The team found that when looking at broader taxonomic groups, such as subgenera – some going back as far as 8 million years – they changed their leaf shape to adapt to their climate.
These older groups of trees, over periods spanning millions of years, replaced other species if they better suit the climate conditions, rather than by the species evolving to have different leaf sizes.
“Extracting this detailed level of understanding of evolution is rare because it is unusual to have data from many species, as well as lots of data from different locations and climates within the same species,” says Botanic Gardens of Sydney scientist Jason Bragg.

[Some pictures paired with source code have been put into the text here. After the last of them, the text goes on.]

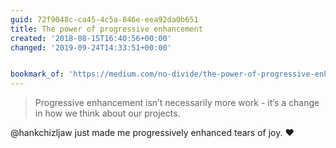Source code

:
 ```yaml
---
guid: 72f9048c-ca45-4c5a-846e-eea92da0b651
title: The power of progressive enhancement
created: '2018-08-15T16:40:56+00:00'
changed: '2019-09-24T14:33:51+00:00'


bookmark_of: 'https://medium.com/no-divide/the-power-of-progressive-enhancement-98738766b009'
---
```



> Progressive enhancement isn’t necessarily more work - it’s a change in how we think about our projects.

@hankchizljaw just made me progressively enhanced tears of joy. ❤️
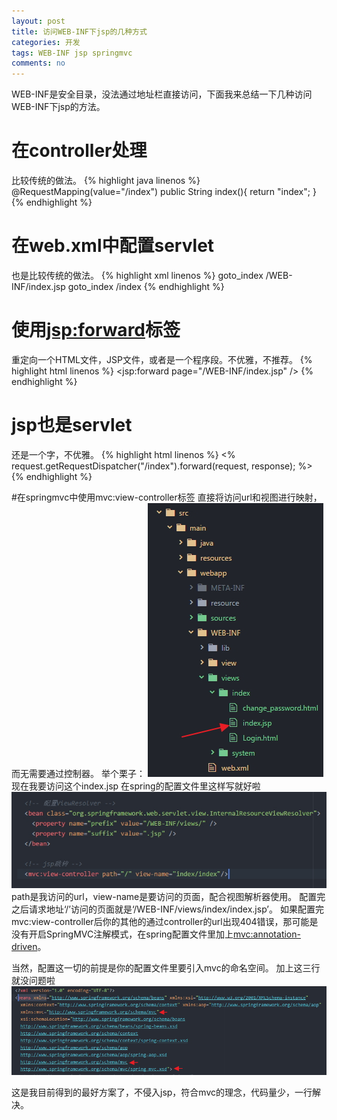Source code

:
 ```yaml
---
layout: post
title: 访问WEB-INF下jsp的几种方式
categories: 开发
tags: WEB-INF jsp springmvc
comments: no
---
```



WEB-INF是安全目录，没法通过地址栏直接访问，下面我来总结一下几种访问WEB-INF下jsp的方法。

# 在controller处理
比较传统的做法。
{% highlight java linenos %}
    @RequestMapping(value="/index")
    public String index(){
        return "index";
    }
{% endhighlight %}

# 在web.xml中配置servlet
也是比较传统的做法。
{% highlight xml linenos %}
  <servlet>
    <servlet-name>goto_index</servlet-name>
    <jsp-file>/WEB-INF/index.jsp</jsp-file>
  </servlet>
  <servlet-mapping>
    <servlet-name>goto_index</servlet-name>
    <url-pattern>/index</url-pattern>
  </servlet-mapping>
{% endhighlight %}

# 使用<jsp:forward>标签
重定向一个HTML文件，JSP文件，或者是一个程序段。不优雅，不推荐。
{% highlight html linenos %}
<jsp:forward page="/WEB-INF/index.jsp" />
{% endhighlight %}

# jsp也是servlet
还是一个字，不优雅。
{% highlight html linenos %}
<%
  request.getRequestDispatcher("/index").forward(request, response);
%>
{% endhighlight %}

#在springmvc中使用mvc:view-controller标签
直接将访问url和视图进行映射，而无需要通过控制器。
举个栗子：
![目录](/media/images/accessed-web-inf-jsp/Image1.jpg)
现在我要访问这个index.jsp
在spring的配置文件里这样写就好啦
![配置文件](/media/images/accessed-web-inf-jsp/Image2.jpg)
path是我访问的url，view-name是要访问的页面，配合视图解析器使用。
配置完之后请求地址‘/’访问的页面就是‘/WEB-INF/views/index/index.jsp’。
如果配置完mvc:view-controller后你的其他的通过controller的url出现404错误，那可能是没有开启SpringMVC注解模式，在spring配置文件里加上<mvc:annotation-driven>。

当然，配置这一切的前提是你的配置文件里要引入mvc的命名空间。
加上这三行就没问题啦
![目录](/media/images/accessed-web-inf-jsp/Image3.jpg)

这是我目前得到的最好方案了，不侵入jsp，符合mvc的理念，代码量少，一行解决。
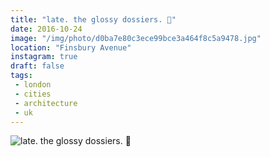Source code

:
```yaml
---
title: "late. the glossy dossiers. 📀"
date: 2016-10-24
image: "/img/photo/d0ba7e80c3ece99bce3a464f8c5a9478.jpg"
location: "Finsbury Avenue"
instagram: true
draft: false
tags:
 - london
 - cities
 - architecture
 - uk
---
```


![late. the glossy dossiers. 📀](/img/photo/d0ba7e80c3ece99bce3a464f8c5a9478.jpg)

“The combination of machine learning and using herbarium specimens has enormous potential for ecological science. It still has much to offer in terms of understanding the way plants traits are distributed, and how environments have shaped them over evolutionary history.”
Scientist Karina Guo collecting plant specimens.
Herbariums hold the key
Scientists across the globe have been collecting plant specimens for hundreds of years, storing them in libraries known as herbariums.
The global shift to digitise these collections saw the National Herbarium of New South Wales complete the largest digitisation project in the southern hemisphere. Imagining and methodically archiving more than 1 million plant specimens, the project has enormous benefits for plant research and will protect the fragile specimens for future generations.
“Using these methods and images to unveil previously inaccessible data is ground-breaking,” says UNSW Researcher Will Cornwell.
“Digitised specimens have allowed us to dive deeper in understanding our species like never before, which can ultimately help us to tackle big threats to our flora like climate change and biodiversity loss.”
Scientist Dr Jason Bragg is one of many researchers using AI to understand more about Australia’s flora.